### WHAT YOU WILL DO
Working from the entries below, give again each line from the first through the one containing "### Exchange: https://fireswap.org/#/swap", exactly and with nothing else.

(Saved data entries)

--------

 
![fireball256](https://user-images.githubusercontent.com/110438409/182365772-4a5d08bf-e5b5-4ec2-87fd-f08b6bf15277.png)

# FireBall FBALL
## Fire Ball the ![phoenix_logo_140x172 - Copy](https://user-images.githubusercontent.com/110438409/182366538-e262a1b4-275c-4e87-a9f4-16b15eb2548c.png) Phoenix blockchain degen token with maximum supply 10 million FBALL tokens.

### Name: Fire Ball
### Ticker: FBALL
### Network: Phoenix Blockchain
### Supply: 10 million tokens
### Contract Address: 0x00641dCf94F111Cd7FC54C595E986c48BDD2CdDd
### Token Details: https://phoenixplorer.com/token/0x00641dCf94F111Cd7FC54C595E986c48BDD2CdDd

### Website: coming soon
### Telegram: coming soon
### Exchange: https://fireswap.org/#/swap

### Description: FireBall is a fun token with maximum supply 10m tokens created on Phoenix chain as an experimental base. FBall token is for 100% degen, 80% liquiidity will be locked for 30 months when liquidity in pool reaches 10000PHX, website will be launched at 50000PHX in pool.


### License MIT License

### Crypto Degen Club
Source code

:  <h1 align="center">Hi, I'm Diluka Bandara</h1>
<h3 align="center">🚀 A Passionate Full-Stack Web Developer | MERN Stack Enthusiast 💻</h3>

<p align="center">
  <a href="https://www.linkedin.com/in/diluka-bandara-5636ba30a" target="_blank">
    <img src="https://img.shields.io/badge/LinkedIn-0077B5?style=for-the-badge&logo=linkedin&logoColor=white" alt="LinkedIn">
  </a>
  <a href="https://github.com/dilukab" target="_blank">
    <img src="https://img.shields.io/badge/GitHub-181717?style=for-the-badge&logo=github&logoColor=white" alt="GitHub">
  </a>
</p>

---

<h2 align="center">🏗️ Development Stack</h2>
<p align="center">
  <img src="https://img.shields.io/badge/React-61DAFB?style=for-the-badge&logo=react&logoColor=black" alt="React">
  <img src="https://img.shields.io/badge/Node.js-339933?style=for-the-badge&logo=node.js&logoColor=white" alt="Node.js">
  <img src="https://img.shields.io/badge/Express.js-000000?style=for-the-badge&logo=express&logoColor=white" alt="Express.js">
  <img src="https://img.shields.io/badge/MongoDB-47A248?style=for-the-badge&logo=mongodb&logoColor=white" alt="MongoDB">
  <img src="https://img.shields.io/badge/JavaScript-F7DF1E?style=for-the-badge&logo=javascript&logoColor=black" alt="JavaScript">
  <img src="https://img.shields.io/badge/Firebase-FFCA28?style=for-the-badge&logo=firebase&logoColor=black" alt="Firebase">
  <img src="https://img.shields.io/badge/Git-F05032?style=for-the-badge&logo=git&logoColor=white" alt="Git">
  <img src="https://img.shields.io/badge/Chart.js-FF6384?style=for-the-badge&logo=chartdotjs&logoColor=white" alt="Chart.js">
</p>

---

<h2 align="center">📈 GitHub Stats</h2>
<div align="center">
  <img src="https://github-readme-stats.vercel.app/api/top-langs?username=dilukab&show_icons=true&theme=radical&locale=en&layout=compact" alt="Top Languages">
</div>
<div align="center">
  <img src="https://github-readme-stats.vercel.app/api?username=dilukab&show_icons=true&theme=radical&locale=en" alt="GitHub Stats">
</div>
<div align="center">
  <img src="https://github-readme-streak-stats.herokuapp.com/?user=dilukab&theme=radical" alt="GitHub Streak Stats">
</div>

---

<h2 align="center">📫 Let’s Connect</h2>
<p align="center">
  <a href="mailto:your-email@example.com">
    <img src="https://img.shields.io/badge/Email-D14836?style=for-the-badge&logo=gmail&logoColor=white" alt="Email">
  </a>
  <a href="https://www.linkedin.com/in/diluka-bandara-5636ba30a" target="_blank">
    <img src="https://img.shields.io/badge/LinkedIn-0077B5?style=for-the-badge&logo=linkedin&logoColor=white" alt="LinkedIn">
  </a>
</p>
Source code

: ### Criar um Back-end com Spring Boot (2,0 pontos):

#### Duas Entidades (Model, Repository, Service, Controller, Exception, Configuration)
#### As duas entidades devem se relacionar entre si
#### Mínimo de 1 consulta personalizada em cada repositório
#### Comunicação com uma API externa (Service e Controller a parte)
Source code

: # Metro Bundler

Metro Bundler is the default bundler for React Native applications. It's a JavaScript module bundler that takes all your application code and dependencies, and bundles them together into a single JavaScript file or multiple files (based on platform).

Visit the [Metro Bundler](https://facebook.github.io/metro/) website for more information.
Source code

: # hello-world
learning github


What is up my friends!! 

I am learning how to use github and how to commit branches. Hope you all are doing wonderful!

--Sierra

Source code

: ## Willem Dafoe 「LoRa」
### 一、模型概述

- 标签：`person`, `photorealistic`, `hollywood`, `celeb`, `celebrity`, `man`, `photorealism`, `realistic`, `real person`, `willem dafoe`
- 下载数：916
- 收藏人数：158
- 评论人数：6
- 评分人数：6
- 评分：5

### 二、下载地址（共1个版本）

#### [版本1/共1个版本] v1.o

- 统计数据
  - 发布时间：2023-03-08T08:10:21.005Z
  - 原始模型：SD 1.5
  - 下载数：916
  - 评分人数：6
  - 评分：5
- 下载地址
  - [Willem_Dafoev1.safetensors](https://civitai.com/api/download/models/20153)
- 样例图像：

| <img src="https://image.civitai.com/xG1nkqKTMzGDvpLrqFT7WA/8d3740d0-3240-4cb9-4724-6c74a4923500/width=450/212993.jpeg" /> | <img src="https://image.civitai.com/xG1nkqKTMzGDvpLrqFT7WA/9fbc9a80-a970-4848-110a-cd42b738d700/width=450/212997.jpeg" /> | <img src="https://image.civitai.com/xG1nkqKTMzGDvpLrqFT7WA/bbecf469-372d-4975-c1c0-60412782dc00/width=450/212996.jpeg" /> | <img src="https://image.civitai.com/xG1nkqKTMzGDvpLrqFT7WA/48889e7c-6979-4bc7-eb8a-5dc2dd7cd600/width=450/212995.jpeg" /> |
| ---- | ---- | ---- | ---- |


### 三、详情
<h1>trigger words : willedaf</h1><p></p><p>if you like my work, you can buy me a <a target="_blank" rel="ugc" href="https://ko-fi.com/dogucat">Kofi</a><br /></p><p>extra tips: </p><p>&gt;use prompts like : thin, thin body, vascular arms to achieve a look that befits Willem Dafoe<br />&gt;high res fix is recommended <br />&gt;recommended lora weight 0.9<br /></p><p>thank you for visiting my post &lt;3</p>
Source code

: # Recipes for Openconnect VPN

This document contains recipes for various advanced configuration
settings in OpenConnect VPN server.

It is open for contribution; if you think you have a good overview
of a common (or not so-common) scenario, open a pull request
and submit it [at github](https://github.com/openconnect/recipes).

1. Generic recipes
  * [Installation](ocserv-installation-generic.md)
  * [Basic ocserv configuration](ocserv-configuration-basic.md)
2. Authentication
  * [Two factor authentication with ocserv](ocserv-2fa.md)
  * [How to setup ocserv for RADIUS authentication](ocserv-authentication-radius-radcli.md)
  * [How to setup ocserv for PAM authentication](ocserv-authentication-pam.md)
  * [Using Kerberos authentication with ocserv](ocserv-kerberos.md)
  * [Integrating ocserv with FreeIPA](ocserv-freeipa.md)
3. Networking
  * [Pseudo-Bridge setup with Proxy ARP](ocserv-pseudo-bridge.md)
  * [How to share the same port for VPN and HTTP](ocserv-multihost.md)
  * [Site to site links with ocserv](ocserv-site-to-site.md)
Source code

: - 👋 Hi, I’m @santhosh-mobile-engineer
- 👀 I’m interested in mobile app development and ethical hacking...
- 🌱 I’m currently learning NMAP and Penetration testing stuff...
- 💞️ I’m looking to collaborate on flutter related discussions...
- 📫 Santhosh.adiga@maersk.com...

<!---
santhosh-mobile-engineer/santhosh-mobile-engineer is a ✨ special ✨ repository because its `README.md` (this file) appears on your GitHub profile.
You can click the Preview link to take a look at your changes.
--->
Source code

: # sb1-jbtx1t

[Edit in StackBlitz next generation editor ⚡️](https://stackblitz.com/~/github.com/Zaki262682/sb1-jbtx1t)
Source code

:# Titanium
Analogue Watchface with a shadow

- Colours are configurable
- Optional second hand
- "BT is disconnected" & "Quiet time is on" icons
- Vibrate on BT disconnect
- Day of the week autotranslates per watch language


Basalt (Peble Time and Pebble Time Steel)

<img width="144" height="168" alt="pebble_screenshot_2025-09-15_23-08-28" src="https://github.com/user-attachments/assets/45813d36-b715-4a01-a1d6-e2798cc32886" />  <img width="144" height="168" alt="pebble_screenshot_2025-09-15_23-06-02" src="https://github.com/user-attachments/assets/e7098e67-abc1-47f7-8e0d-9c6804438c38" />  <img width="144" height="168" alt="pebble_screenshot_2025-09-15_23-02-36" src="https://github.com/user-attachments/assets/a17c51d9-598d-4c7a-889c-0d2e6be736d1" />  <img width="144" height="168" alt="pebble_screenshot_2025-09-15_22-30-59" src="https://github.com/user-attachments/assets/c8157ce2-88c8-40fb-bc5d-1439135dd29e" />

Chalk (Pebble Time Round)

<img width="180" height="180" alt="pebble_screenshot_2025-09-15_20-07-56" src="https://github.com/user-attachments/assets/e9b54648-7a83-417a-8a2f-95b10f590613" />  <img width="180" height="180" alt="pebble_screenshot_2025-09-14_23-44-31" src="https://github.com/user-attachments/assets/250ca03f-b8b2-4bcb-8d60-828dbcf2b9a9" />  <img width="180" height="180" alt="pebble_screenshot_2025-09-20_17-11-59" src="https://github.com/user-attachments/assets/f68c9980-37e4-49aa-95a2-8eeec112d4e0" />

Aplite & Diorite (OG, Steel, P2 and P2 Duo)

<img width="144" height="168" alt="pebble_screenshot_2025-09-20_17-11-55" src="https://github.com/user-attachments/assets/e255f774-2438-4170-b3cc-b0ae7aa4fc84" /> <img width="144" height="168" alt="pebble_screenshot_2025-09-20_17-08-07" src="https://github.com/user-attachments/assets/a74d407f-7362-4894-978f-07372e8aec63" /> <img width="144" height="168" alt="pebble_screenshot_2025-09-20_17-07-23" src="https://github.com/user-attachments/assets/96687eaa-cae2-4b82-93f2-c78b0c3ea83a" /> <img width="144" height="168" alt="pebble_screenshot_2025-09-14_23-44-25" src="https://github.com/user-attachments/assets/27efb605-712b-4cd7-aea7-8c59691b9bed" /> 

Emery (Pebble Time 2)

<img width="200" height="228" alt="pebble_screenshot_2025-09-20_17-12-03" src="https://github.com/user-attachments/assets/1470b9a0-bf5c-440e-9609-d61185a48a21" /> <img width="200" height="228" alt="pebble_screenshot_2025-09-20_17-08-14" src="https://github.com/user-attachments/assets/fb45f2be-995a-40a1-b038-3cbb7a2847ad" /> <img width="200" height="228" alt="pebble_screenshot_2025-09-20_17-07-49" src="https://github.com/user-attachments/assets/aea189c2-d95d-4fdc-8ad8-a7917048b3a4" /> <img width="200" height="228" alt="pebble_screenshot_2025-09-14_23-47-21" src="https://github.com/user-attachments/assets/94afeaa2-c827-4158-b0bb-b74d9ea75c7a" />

--------

### PROBLEM SOLUTION
![fireball256](https://user-images.githubusercontent.com/110438409/182365772-4a5d08bf-e5b5-4ec2-87fd-f08b6bf15277.png)

# FireBall FBALL
## Fire Ball the ![phoenix_logo_140x172 - Copy](https://user-images.githubusercontent.com/110438409/182366538-e262a1b4-275c-4e87-a9f4-16b15eb2548c.png) Phoenix blockchain degen token with maximum supply 10 million FBALL tokens.

### Name: Fire Ball
### Ticker: FBALL
### Network: Phoenix Blockchain
### Supply: 10 million tokens
### Contract Address: 0x00641dCf94F111Cd7FC54C595E986c48BDD2CdDd
### Token Details: https://phoenixplorer.com/token/0x00641dCf94F111Cd7FC54C595E986c48BDD2CdDd

### Website: coming soon
### Telegram: coming soon
### Exchange: https://fireswap.org/#/swap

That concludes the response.